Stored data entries
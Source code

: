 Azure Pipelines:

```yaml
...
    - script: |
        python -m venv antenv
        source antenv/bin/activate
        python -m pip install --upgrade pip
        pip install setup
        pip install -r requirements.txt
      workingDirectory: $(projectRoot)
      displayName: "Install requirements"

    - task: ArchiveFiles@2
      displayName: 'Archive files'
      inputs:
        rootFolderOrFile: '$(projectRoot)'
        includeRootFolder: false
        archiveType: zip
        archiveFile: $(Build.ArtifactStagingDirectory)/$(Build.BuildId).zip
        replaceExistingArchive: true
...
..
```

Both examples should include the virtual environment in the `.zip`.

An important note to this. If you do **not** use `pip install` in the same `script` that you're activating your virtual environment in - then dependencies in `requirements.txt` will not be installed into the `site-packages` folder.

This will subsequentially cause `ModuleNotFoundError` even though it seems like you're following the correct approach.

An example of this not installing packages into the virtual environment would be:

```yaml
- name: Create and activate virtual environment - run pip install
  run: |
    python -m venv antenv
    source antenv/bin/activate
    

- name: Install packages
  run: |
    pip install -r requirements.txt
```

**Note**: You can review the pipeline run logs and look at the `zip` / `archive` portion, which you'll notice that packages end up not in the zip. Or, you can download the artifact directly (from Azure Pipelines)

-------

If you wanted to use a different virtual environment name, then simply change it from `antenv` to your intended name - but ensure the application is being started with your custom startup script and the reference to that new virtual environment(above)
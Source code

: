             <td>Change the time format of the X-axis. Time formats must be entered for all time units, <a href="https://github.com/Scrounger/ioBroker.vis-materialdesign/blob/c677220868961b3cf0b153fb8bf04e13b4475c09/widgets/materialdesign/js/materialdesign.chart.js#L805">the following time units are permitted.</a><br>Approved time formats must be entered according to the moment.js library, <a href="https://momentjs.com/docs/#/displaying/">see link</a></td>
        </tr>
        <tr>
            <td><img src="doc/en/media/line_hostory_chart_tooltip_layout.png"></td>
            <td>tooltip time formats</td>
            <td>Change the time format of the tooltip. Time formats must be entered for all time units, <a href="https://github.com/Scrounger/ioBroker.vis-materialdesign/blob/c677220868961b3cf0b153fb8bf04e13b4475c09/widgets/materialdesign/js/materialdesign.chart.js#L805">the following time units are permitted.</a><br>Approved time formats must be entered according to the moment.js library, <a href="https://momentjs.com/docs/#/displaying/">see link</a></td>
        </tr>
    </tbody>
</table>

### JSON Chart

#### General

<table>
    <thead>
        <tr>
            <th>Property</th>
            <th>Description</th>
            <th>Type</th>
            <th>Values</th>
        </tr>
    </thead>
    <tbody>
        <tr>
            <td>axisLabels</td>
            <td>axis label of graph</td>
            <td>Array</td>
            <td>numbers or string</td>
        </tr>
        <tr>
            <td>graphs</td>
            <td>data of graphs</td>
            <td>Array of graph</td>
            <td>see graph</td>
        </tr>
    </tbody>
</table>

• [Exercise goal] Copy whichever lines above contain the string "that".

• [Response box]
An important note to this. If you do **not** use `pip install` in the same `script` that you're activating your virtual environment in - then dependencies in `requirements.txt` will not be installed into the `site-packages` folder.
**Note**: You can review the pipeline run logs and look at the `zip` / `archive` portion, which you'll notice that packages end up not in the zip. Or, you can download the artifact directly (from Azure Pipelines)
If you wanted to use a different virtual environment name, then simply change it from `antenv` to your intended name - but ensure the application is being started with your custom startup script and the reference to that new virtual environment(above)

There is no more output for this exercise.